Lohengrin est composé entre 1846 et 1848, au même moment où Schumann compose Genoveva: on peut donc estimer les deux partitions comme deux opéras du romantisme absolu où s’expose la théorie de l’amour et de la réalisation humaine chez les deux auteurs. Les deux ouvrages pâtiront des révolutions de 1848 et ne seront créés qu’en 1850, le 28 août à Weimar concernant Lohengrin au Hof-Theater sous la direction de Franz Liszt. Quelle vision Lohengrin transmet-elle du projet artistique de Wagner et de sa conception de l’amour entre deux êtres?

Lohengrin, dernier opéra romantique de Wagner, brosse le portrait de l’élu, charismatique mais coupé du monde humain, divin mais imparfait dans sa relation avec les mortels. Pour Wagner, c’est la représentation éloquente de la tragédie de l’artiste, écartelé entre le monde idéal et le monde terrestre, entre le Graal et la politique. S’il rejoint à la fin de l’ouvrage le royaume de Montsalvat et sa lumière pure, Lohengrin vit cependant un échec. Il n’a pas pu se faire aimer des hommes. Plutôt être compris qu’être admiré. Comme Wagner, auteur de l’avenir, souhaite se faire aimer du public.
Chevalier du Graal donc être immortel, Lohengrin secourt Elsa von Brabant, contestée politiquement par l’odieuse Ortrud, magicienne noire et envieuse; le chevalier agit, s’engage, prend des risques pour que le bien et la justice soient rendus à qui de droit. La vision de Wagner est dans l’action et n’a que faire du principe esthétique absolu de « l’art pour l’art ».
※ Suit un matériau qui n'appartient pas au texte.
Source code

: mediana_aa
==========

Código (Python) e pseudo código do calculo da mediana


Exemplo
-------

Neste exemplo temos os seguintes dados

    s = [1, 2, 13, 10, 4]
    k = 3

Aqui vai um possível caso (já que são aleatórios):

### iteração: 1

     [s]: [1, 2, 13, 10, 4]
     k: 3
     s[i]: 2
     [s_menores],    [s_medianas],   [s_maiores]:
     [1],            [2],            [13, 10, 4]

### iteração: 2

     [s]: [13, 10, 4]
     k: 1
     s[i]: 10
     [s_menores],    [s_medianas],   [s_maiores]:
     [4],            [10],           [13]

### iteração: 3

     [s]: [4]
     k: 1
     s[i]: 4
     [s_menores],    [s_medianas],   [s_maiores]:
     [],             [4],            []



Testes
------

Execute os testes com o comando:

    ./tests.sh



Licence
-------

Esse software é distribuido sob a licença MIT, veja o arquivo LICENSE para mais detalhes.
Il s’agit bien pour le compositeur de rester en relation avec son époque et de défendre un art mortel.
On peut reprocher à Elsa de manquer de confiance en elle pour être digne de l’amour du chevalier qui lui demande une confiance absolue, en lui, dans ses sentiments qu’il éprouve pour elle. Une confiance au delà de toute rationalité et de toute raison: un serment où l’intuition et le sentiment prime.
Mais on peut aussi reprocher à Lohengrin, la monstrueuse demande dictée à Elsa si elle souhaite être digne de cet amour: « tu ne me demanderas jamais mon nom, qui je suis et d’où je viens »… m’aimer tel que je suis, là et maintenant… Qui peut accepter un tel amour?
Aveuglement.

Lohengrin, chevalier de l’impossible

Il était venu (annoncé de ce fait) avec un cygne, il repart avec une colombe: la vision change; elle scelle l’incommunicabilité entre les deux univers. Le cygne était, aboutissement de la magie d’Ortrud, un symbole de passage et de médiation entre le divin et l’humain; la colombe incarne la transcendance et le monde suprahumain.
Lohengrin avant la Tétralogie (et surtout La Walkyrie) souligne cette période cruciale dans la vie de Wagner où lecteur de Shopenhauer (1854), le compositeur a le choc du réalisme tragique de l’existence, d’autant plus vécu par l’artiste, habité par la nécessité vitale de créer et de se faire comprendre voire aimer en retour… Sur terre, rien n’est possible: ni l’accomplissement terrestre de l’auteur en quête de compréhension, ni la réalisation de l’amour qui né du désir, ne produit que désillusion, dépit, échec, destruction… et solitude dans le cas du Chevalier qui retourne à la sphère divine dont il est issu.